Here’s another fun one. This one bit me personally a few years ago. Salesforce has laid out a lot of guidelines for making queries selective. These guidelines are detailed enough that one should be able to estimate whether a query is selective or not. It has been my experience that these thresholds are not always followed by their system. So it’s easy to get yourself into trouble with a non-selective query because SFDC will do its best to deliver the results even if you’re way beyond selectivity thresholds. 

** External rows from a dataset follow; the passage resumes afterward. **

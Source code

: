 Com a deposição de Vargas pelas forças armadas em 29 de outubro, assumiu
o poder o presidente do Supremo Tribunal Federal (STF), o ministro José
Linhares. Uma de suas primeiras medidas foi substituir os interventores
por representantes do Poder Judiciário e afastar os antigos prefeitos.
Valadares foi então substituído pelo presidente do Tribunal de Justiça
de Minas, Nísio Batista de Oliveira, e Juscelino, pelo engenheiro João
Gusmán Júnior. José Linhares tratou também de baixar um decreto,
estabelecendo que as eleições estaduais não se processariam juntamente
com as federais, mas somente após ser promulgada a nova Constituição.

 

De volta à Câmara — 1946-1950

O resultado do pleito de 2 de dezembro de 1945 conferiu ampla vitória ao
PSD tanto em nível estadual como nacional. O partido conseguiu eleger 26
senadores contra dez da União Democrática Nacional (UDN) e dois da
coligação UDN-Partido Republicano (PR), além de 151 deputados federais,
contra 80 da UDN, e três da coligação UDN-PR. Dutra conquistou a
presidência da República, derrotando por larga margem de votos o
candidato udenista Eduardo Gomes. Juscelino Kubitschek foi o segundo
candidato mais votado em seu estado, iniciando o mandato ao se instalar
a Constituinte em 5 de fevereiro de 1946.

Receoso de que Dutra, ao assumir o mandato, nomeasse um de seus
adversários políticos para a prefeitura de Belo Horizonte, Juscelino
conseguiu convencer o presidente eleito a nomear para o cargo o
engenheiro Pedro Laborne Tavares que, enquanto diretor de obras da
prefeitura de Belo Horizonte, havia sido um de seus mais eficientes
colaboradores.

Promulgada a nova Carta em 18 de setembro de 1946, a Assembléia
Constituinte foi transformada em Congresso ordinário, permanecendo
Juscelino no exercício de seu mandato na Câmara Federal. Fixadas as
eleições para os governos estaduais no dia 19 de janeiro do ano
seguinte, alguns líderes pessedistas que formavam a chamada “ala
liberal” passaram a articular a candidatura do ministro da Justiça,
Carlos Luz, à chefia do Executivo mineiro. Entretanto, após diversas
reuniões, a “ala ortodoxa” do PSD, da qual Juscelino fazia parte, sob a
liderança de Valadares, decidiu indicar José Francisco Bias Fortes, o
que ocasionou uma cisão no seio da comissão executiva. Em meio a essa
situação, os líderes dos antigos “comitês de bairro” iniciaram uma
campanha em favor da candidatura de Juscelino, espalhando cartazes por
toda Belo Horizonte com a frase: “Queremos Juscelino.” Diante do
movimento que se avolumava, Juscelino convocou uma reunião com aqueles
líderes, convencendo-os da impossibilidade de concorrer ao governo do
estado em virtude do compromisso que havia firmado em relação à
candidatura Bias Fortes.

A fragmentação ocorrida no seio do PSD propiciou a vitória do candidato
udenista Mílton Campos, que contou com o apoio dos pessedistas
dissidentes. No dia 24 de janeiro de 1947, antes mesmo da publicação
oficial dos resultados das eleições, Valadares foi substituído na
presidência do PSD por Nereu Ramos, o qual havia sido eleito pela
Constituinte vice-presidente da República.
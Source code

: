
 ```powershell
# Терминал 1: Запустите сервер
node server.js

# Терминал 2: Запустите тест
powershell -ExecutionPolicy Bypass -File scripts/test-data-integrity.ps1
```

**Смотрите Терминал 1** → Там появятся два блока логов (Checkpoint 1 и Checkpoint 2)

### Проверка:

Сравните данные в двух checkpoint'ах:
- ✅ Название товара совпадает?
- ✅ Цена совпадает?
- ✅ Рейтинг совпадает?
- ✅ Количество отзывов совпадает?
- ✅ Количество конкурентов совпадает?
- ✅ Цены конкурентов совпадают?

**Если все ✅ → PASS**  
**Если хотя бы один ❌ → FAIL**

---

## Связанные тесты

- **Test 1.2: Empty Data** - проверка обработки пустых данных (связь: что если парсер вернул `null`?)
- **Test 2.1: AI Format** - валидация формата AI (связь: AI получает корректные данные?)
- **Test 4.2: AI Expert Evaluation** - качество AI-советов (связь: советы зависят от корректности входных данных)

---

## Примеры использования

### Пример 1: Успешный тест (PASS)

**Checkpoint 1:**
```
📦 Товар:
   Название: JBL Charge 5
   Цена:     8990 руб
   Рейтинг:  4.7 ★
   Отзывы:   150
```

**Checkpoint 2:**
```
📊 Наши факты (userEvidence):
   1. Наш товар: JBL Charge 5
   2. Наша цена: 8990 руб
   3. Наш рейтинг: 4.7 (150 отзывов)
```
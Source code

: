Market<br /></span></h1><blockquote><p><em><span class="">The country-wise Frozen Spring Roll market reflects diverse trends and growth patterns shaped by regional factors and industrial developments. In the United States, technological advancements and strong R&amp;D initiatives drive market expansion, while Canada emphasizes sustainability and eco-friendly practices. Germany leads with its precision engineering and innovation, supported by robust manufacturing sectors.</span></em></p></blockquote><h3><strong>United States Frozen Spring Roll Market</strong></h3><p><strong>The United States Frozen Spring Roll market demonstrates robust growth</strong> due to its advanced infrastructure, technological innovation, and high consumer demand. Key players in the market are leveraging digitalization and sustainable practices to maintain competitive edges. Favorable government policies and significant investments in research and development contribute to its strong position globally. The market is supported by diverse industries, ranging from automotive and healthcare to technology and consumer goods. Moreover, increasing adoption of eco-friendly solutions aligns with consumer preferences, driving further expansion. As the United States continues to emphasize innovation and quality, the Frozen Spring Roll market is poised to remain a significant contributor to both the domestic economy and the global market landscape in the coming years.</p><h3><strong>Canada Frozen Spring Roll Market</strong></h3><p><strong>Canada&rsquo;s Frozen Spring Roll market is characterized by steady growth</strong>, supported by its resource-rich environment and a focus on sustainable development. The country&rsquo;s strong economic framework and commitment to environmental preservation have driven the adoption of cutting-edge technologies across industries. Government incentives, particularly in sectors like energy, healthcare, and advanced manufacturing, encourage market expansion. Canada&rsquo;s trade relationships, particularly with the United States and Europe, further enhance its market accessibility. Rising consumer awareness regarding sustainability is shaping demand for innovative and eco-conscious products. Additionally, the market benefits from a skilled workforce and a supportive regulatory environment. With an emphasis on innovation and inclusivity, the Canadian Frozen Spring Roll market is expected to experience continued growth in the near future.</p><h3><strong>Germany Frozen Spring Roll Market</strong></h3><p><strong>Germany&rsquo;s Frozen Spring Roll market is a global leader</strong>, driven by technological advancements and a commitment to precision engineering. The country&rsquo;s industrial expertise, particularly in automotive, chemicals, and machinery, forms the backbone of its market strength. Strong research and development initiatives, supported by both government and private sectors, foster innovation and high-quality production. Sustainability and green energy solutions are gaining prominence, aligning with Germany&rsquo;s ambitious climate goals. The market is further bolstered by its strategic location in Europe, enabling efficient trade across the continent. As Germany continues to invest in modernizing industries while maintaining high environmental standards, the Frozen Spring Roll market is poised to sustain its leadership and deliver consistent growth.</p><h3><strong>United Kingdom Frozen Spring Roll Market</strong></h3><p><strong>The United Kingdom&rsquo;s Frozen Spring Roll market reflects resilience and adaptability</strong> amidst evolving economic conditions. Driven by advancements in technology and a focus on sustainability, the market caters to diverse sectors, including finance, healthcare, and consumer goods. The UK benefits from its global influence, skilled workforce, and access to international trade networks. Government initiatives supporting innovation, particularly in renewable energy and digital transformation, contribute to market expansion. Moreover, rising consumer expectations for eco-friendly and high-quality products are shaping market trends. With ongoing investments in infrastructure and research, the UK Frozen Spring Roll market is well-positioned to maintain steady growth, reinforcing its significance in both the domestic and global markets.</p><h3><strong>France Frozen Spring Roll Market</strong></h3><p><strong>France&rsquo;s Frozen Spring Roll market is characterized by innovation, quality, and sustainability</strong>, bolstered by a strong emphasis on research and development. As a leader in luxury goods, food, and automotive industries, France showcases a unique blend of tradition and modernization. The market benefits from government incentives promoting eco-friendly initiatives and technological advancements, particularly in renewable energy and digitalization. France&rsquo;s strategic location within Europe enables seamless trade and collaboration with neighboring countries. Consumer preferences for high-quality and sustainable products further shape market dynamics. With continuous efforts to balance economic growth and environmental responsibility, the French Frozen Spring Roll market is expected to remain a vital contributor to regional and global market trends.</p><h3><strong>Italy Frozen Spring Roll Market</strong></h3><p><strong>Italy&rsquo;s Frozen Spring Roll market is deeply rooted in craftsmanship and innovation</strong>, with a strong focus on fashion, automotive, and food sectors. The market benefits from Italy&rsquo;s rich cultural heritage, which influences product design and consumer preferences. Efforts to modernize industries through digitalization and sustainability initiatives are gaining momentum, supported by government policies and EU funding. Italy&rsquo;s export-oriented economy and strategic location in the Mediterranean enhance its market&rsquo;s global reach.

In my case I had a table with about 4.5 million records which represented a year’s worth of transactions. Each month was roughly 1/12th of the overall 4.5mil, or about 375k. These transactions were queried by a batch job that tabulated everything. During the early days it was very performant, since each month we were only adding 375k records. Month #2 we only had around 750k, Month #3 1.1mil, etc. We had a 2 year archival strategy, and thought we had done a good job with a selective query that powered the batch. One thing we never picked up on at month #13 was that our batch was sitting in ‘Preparing’ until it timed out after 10 minutes. We had a tablescan in there by mistake, and we never caught it because we didn’t test with actual data volumes, and we didn’t run our queries through the query planner to discover tablescans as soon as they were introduced. Using either of the methods described in the functional testing section above would have alerted the team to the problem immediately, and saved many hours of processing time.

Summary

My hope here is that I’ve left you with some new ways of thinking about large data volumes, specifically around testing. We’ll publish another article soon with mitigation strategies. Worth repeating is that large data volumes on the Force.com platform can result in major impacts to user enjoyment and adoption, and they’re worth identifying as soon as possible. Good luck!